La Stampa
8 settembre 2008
Gli italiani amano denigrarsi, sparlano del proprio Paese e delle sue disfunzioni con un narcisistico compiacimento. Guai però a toccarne gli aspetti più profondi, il «carattere nazionale», dentro il quale vige tenace l’immagine degli italiani «brava gente». Quasi incapaci di far male a una mosca, e quando capita è per cause di forza maggiore. Eppure, a dispetto di questo inossidabile stereotipo, settant’anni fa esatti questo Paese è stato capace di sfoderare una legislazione razziale che non fu seconda a nessuno. Nemmeno alla Germania nazista, se restiamo sul piano dei documenti giuridici con cui la storia si racconta.
«Leggi che suscitarono orrore negli italiani rimasti consapevoli della tradizione umanista e universalista della nostra civiltà», ha ricordato il presidente Napolitano parlando delle leggi razziali del 1938 come mortali apripista della Shoah. È tutto terribilmente vero. Il censimento degli ebrei italiani che nell’agosto di quell’anno fu l’astuta premessa per una applicazione «a tappeto» delle leggi razziali emanate nell’autunno successivo, costituì dopo l’8 settembre 1943 un comodo strumento per i tedeschi a caccia di stücke («pezzi» come loro chiamavano i deportati) per i vagoni merci, i campi di sterminio, i forni crematori.

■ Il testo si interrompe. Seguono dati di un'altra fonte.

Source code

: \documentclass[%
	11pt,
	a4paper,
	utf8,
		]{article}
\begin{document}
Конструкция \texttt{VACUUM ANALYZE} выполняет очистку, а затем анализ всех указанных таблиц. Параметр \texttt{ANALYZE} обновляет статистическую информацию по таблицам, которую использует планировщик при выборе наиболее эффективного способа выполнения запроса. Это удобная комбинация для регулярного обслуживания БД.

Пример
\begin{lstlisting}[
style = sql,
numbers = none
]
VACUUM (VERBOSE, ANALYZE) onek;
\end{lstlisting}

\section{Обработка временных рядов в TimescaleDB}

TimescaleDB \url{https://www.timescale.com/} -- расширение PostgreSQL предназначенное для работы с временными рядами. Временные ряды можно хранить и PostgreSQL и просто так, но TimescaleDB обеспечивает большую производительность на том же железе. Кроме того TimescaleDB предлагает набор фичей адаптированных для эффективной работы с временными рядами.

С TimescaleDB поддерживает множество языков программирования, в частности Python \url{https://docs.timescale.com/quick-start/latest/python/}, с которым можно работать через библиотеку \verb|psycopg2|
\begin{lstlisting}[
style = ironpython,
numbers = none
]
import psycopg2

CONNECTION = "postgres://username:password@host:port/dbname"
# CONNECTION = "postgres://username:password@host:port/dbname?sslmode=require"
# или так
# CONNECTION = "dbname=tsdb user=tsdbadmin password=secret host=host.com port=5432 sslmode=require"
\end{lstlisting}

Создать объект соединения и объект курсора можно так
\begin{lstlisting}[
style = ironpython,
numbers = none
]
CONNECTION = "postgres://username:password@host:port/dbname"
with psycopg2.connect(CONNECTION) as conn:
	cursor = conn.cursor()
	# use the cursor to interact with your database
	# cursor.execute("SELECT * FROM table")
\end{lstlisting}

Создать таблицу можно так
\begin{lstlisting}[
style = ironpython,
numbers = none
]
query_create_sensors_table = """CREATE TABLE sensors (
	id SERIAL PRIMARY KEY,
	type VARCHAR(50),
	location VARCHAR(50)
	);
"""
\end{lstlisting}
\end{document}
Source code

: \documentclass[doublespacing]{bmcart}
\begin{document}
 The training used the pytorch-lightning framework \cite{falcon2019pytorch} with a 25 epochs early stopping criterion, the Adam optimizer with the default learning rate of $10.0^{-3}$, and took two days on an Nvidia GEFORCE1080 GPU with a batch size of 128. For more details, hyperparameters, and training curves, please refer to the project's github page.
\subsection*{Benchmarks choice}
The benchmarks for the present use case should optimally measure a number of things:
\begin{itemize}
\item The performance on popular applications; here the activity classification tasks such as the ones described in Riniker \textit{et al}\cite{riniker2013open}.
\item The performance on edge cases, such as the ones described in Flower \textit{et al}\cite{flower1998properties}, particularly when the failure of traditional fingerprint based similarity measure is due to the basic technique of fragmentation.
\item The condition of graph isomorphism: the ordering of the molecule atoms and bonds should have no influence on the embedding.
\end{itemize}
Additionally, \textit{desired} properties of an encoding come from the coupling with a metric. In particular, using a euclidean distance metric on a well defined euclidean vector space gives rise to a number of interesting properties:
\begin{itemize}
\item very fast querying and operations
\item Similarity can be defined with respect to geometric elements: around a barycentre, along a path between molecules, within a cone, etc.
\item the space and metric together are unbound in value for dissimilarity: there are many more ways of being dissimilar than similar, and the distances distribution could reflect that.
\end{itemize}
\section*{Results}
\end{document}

Le leggi razziali, in cui «Vittorio Emanuele III per grazia di Dio e per volontà della nazione re d’Italia - imperatore d’Etiopia» decreta e firma i provvedimenti insieme con Mussolini, sono un vero monumento all’infamia. Stabiliscono una serie di restrizioni che vanno dal divieto di contrarre matrimonio misto a quello di firmare manuali scolastici, proibiscono agli ebrei italiani di avere dipendenti, di essere dipendenti di enti statali, banche, assicurazioni, di prestare servizio militare, possedere terreni e aziende. Pretendono, con brutale ottusità, di definire l’appartenenza ebraica in termini di sangue (art. 8, comma a: «È di razza ebraica colui che è nato da genitori entrambi di razza ebraica, anche se appartenga a religione diversa da quella ebraica») con paradossale precisione (comma c: «È considerato di razza ebraica colui che è nato da madre di razza ebraica qualora sia ignoto il padre»).
Queste leggi, tanto spietate quanto assurde, non furono un meteorite precipitato sul ridente pianeta Italia da una remota e maligna regione siderale. Furono il prodotto di forze congiunte: il regime fascista, la consenziente monarchia (i cui degni eredi, forse perché non hanno più nessun regio decreto da firmare, si son dati allo sport, con risultati davvero eccellenti nel lancio di boutades) e il popolo italiano. Stretto nelle maglie di questa orribile storia, che tuttavia è proprio la sua.